#### Exercise data

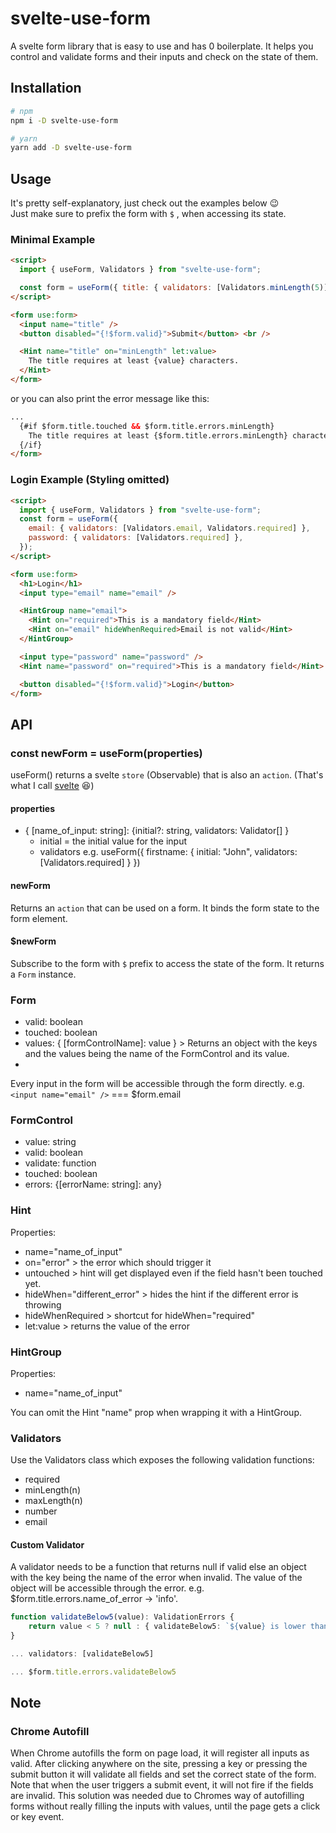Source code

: # svelte-use-form

A svelte form library that is easy to use and has 0 boilerplate. It helps you control and validate forms and their inputs and check on the state of them.

## Installation

```bash
# npm
npm i -D svelte-use-form

# yarn
yarn add -D svelte-use-form
```

## Usage

It's pretty self-explanatory, just check out the examples below 😉<br>
Just make sure to prefix the form with `$` , when accessing its state.

### Minimal Example

```html
<script>
  import { useForm, Validators } from "svelte-use-form";

  const form = useForm({ title: { validators: [Validators.minLength(5)] } });
</script>

<form use:form>
  <input name="title" />
  <button disabled="{!$form.valid}">Submit</button> <br />

  <Hint name="title" on="minLength" let:value>
    The title requires at least {value} characters.
  </Hint>
</form>
```

or you can also print the error message like this:

```html
...
  {#if $form.title.touched && $form.title.errors.minLength}
    The title requires at least {$form.title.errors.minLength} characters.
  {/if}
</form>

```

### Login Example (Styling omitted)

```html
<script>
  import { useForm, Validators } from "svelte-use-form";
  const form = useForm({
    email: { validators: [Validators.email, Validators.required] },
    password: { validators: [Validators.required] },
  });
</script>

<form use:form>
  <h1>Login</h1>
  <input type="email" name="email" />

  <HintGroup name="email">
    <Hint on="required">This is a mandatory field</Hint>
    <Hint on="email" hideWhenRequired>Email is not valid</Hint>
  </HintGroup>

  <input type="password" name="password" />
  <Hint name="password" on="required">This is a mandatory field</Hint>

  <button disabled="{!$form.valid}">Login</button>
</form>
```

## API

### const newForm = useForm(properties)

useForm() returns a svelte `store` (Observable) that is also an `action`. (That's what I call [svelte](https://www.dictionary.com/browse/svelte) 😆)<br>

#### properties

- { [name_of_input: string]: {initial?: string, validators: Validator[] }
  - initial = the initial value for the input
  - validators
    e.g. useForm({ firstname: { initial: "John", validators: [Validators.required] } })

#### newForm

Returns an `action` that can be used on a form. It binds the form state to the form element.

#### $newForm

Subscribe to the form with `$` prefix to access the state of the form. It returns a `Form` instance.

### Form

- valid: boolean
- touched: boolean
- values: { [formControlName]: value } > Returns an object with the keys and the values being the name of the FormControl and its value.
- [formcontrol]: FormControl

Every input in the form will be accessible through the form directly. e.g. `<input name="email" />` === $form.email

### FormControl

- value: string
- valid: boolean
- validate: function
- touched: boolean
- errors: {[errorName: string]: any}

### Hint

Properties:

- name="name_of_input"
- on="error" > the error which should trigger it
- untouched > hint will get displayed even if the field hasn't been touched yet.
- hideWhen="different_error" > hides the hint if the different error is throwing
- hideWhenRequired > shortcut for hideWhen="required"
- let:value > returns the value of the error

### HintGroup

Properties:

- name="name_of_input"

You can omit the Hint "name" prop when wrapping it with a HintGroup.

### Validators

Use the Validators class which exposes the following validation functions:

- required
- minLength(n)
- maxLength(n)
- number
- email

#### Custom Validator

A validator needs to be a function that returns null if valid else an object with the key being the name of the error when invalid. The value of the object will be accessible through the error. e.g. $form.title.errors.name_of_error -> 'info'.

```typescript
function validateBelow5(value): ValidationErrors {
	return value < 5 ? null : { validateBelow5: `${value} is lower than 5` }
}

... validators: [validateBelow5]

... $form.title.errors.validateBelow5
```

## Note

### Chrome Autofill

When Chrome autofills the form on page load, it will register all inputs as valid. After clicking anywhere on the site, pressing a key or pressing the submit button it will validate all fields and set the correct state of the form. Note that when the user triggers a submit event, it will not fire if the fields are invalid. This solution was needed due to Chromes way of autofilling forms without really filling the inputs with values, until the page gets a click or key event.
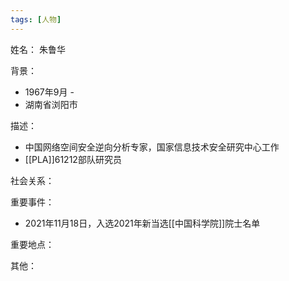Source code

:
 ```yaml
---
tags: [人物]
---
```


姓名：
朱鲁华

背景：
- 1967年9月 -
- 湖南省浏阳市

描述：
- 中国网络空间安全逆向分析专家，国家信息技术安全研究中心工作
- [[PLA]]61212部队研究员

社会关系：

重要事件：
- 2021年11月18日，入选2021年新当选[[中国科学院]]院士名单

重要地点：

其他：
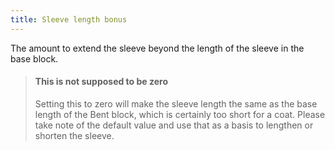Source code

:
 ```yaml
---
title: Sleeve length bonus
---
```


The amount to extend the sleeve beyond the length of the sleeve in the base block.
    
> #### This is not supposed to be zero
>
> Setting this to zero will make the sleeve length the same as the base length of the Bent block,
> which is certainly too short for a coat.
> Please take note of the default value and use that as a basis to lengthen or shorten the sleeve.

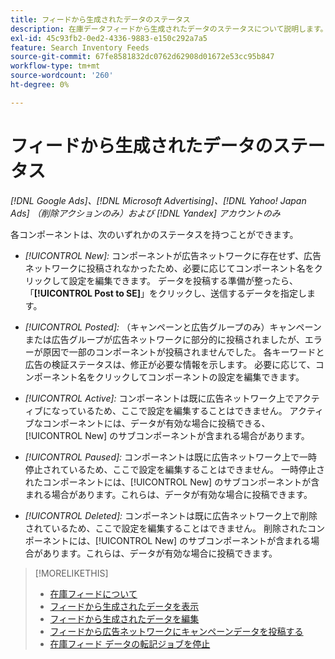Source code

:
 ```yaml
---
title: フィードから生成されたデータのステータス
description: 在庫データフィードから生成されたデータのステータスについて説明します。
exl-id: 45c93fb2-0ed2-4336-9883-e150c292a7a5
feature: Search Inventory Feeds
source-git-commit: 67fe8581832dc0762d62908d01672e53cc95b847
workflow-type: tm+mt
source-wordcount: '260'
ht-degree: 0%

---
```


# フィードから生成されたデータのステータス

*[!DNL Google Ads]、[!DNL Microsoft Advertising]、[!DNL Yahoo! Japan Ads] （削除アクションのみ）および [!DNL Yandex] アカウントのみ*

各コンポーネントは、次のいずれかのステータスを持つことができます。

* *[!UICONTROL New]:* コンポーネントが広告ネットワークに存在せず、広告ネットワークに投稿されなかったため、必要に応じてコンポーネント名をクリックして設定を編集できます。 データを投稿する準備が整ったら、「**[!UICONTROL Post to SE]**」をクリックし、送信するデータを指定します。

* *[!UICONTROL Posted]:* （キャンペーンと広告グループのみ）キャンペーンまたは広告グループが広告ネットワークに部分的に投稿されましたが、エラーが原因で一部のコンポーネントが投稿されませんでした。 各キーワードと広告の検証ステータスは、修正が必要な情報を示します。 必要に応じて、コンポーネント名をクリックしてコンポーネントの設定を編集できます。

* *[!UICONTROL Active]:* コンポーネントは既に広告ネットワーク上でアクティブになっているため、ここで設定を編集することはできません。 アクティブなコンポーネントには、データが有効な場合に投稿できる、[!UICONTROL New] のサブコンポーネントが含まれる場合があります。

* *[!UICONTROL Paused]:* コンポーネントは既に広告ネットワーク上で一時停止されているため、ここで設定を編集することはできません。 一時停止されたコンポーネントには、[!UICONTROL New] のサブコンポーネントが含まれる場合があります。これらは、データが有効な場合に投稿できます。

* *[!UICONTROL Deleted]:* コンポーネントは既に広告ネットワーク上で削除されているため、ここで設定を編集することはできません。 削除されたコンポーネントには、[!UICONTROL New] のサブコンポーネントが含まれる場合があります。これらは、データが有効な場合に投稿できます。

>[!MORELIKETHIS]
>
>* [ 在庫フィードについて ](inventory-feeds-about.md)
>* [ フィードから生成されたデータを表示 ](propagated-data-view.md)
>* [ フィードから生成されたデータを編集 ](propagated-data-edit.md)
>* [ フィードから広告ネットワークにキャンペーンデータを投稿する ](propagated-data-post.md)
>* [ 在庫フィード データの転記ジョブを停止 ](stop-job.md)
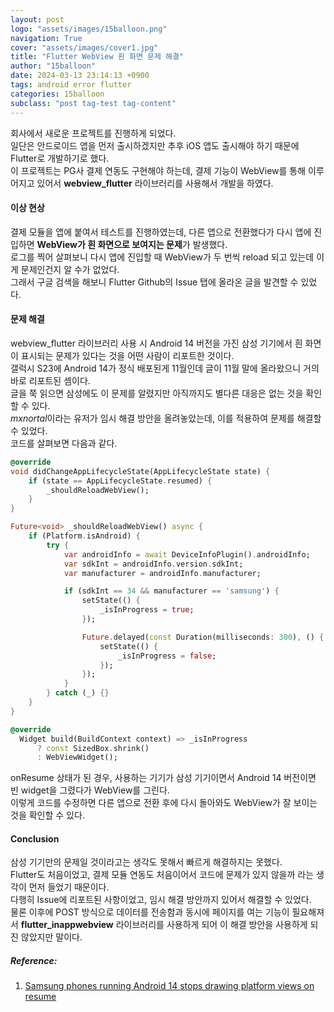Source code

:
 ```yaml
---
layout: post
logo: "assets/images/15balloon.png"
navigation: True
cover: "assets/images/cover1.jpg"
title: "Flutter WebView 흰 화면 문제 해결"
author: "15balloon"
date: 2024-03-13 23:14:13 +0900
tags: android error flutter
categories: 15balloon
subclass: "post tag-test tag-content"
---
```


회사에서 새로운 프로젝트를 진행하게 되었다.   
일단은 안드로이드 앱을 먼저 출시하겠지만 추후 iOS 앱도 출시해야 하기 때문에 Flutter로 개발하기로 했다.   
이 프로젝트는 PG사 결제 연동도 구현해야 하는데, 결제 기능이 WebView를 통해 이루어지고 있어서 **webview_flutter** 라이브러리를 사용해서 개발을 하였다.   

#### 이상 현상
결제 모듈을 앱에 붙여서 테스트를 진행하였는데, 다른 앱으로 전환했다가 다시 앱에 진입하면 **WebView가 흰 화면으로 보여지는 문제**가 발생했다.   
로그를 찍어 살펴보니 다시 앱에 진입할 때 WebView가 두 번씩 reload 되고 있는데 이게 문제인건지 알 수가 없었다.   
그래서 구글 검색을 해보니 Flutter Github의 Issue 탭에 올라온 글을 발견할 수 있었다.   

#### 문제 해결
webview_flutter 라이브러리 사용 시 Android 14 버전을 가진 삼성 기기에서 흰 화면이 표시되는 문제가 있다는 것을 어떤 사람이 리포트한 것이다.   
갤럭시 S23에 Android 14가 정식 배포된게 11월인데 글이 11월 말에 올라왔으니 거의 바로 리포트된 셈이다.   
글을 쭉 읽으면 삼성에도 이 문제를 알렸지만 아직까지도 별다른 대응은 없는 것을 확인할 수 있다.   
*mxnortal*이라는 유저가 임시 해결 방안을 올려놓았는데, 이를 적용하여 문제를 해결할 수 있었다.   
코드를 살펴보면 다음과 같다.   
```dart
@override    
void didChangeAppLifecycleState(AppLifecycleState state) {
    if (state == AppLifecycleState.resumed) {
        _shouldReloadWebView();
    }
}

Future<void> _shouldReloadWebView() async {
    if (Platform.isAndroid) {
        try {
            var androidInfo = await DeviceInfoPlugin().androidInfo;
            var sdkInt = androidInfo.version.sdkInt;
            var manufacturer = androidInfo.manufacturer;

            if (sdkInt == 34 && manufacturer == 'samsung') {
                setState(() {
                    _isInProgress = true;
                });

                Future.delayed(const Duration(milliseconds: 300), () {
                    setState(() {
                        _isInProgress = false;
                    });
                });
            }
        } catch (_) {}
    }
}

@override
  Widget build(BuildContext context) => _isInProgress
      ? const SizedBox.shrink()
      : WebViewWidget();
```
onResume 상태가 된 경우, 사용하는 기기가 삼성 기기이면서 Android 14 버전이면 빈 widget을 그렸다가 WebView를 그린다.   
이렇게 코드를 수정하면 다른 앱으로 전환 후에 다시 돌아와도 WebView가 잘 보이는 것을 확인할 수 있다.   

#### Conclusion
삼성 기기만의 문제일 것이라고는 생각도 못해서 빠르게 해결하지는 못했다.   
Flutter도 처음이었고, 결제 모듈 연동도 처음이어서 코드에 문제가 있지 않을까 라는 생각이 먼저 들었기 때문이다.   
다행히 Issue에 리포트된 사항이었고, 임시 해결 방안까지 있어서 해결할 수 있었다.   
물론 이후에 POST 방식으로 데이터를 전송함과 동시에 페이지를 여는 기능이 필요해져서 **flutter_inappwebview** 라이브러리를 사용하게 되어 이 해결 방안을 사용하게 되진 않았지만 말이다.   

##### Reference:

1. [Samsung phones running Android 14 stops drawing platform views on resume](https://github.com/flutter/flutter/issues/139039)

########

> What to produce: Identify the lines above that contain the word "const", then copy them.

> Result for this exercise:
  const form = useForm({ title: { validators: [Validators.minLength(5)] } });
  const form = useForm({
### const newForm = useForm(properties)
                Future.delayed(const Duration(milliseconds: 300), () {
      ? const SizedBox.shrink()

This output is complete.